Quantum superposition says that any physical system simultaneously exists in all of its possible states, the number of which is exponential in the number of entities composing the system. The strength of presence of each possible state in the superposition, i.e., its probability of being observed, is represented by its probability amplitude coefficient. The assumption that these coefficients must be represented physically disjointly from each other, i.e., localistically, is nearly universal in the quantum theory/computing literature. Alternatively, these coefficients can be represented using sparse distributed representations (SDR), wherein each coefficient is represented by small subset of an overall population of units, and the subsets can overlap. Specifically, I consider an SDR model in which the overall population consists of Q WTA clusters, each with K binary units. Each coefficient is represented by a set of Q units, one per cluster.

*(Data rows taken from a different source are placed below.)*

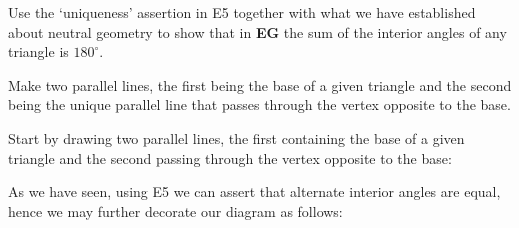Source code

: \documentclass{ximera}
\begin{document}
\begin{problem}
Use the `uniqueness' assertion in E5 together with what we have
established about neutral geometry to show that in \textbf{EG} the sum
of the interior angles of any triangle is $180^\circ$.

\begin{hint}
Make two parallel lines, the first being the base of a given triangle
and the second being the unique parallel line that passes through the
vertex opposite to the base.
\end{hint}
\begin{freeResponse}
Start by drawing two parallel lines, the first containing the base of a
given triangle and the second passing through the vertex opposite to
the base:
\begin{image}
\end{image}
As we have seen, using E5 we can assert that alternate interior angles
are equal, hence we may further decorate our diagram as follows: 
\begin{image}
\end{image}
\end{freeResponse}
\end{problem}
\end{document}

Thus, K^Q coefficients can be represented with KQ units. Thus, the particular world state, X, whose coefficient's representation, R(X), is the set of Q units active at time t has the max probability and the probability of every other state, Y_i, at time t, is measured by R(Y_i)'s intersection with R(X). Thus, R(X) simultaneously represents both the particular state, X, and the probability distribution over all states. Thus, set intersection may be used to classically implement quantum superposition. If algorithms exist for which the time it takes to store (learn) new representations and to find the closest-matching stored representation (probabilistic inference) remains constant as additional representations are stored, this meets the criterion of quantum computing. Such an algorithm has already been described: it achieves this "quantum speed-up" without esoteric hardware, and in fact, on a single-processor, classical (Von Neumann) computer.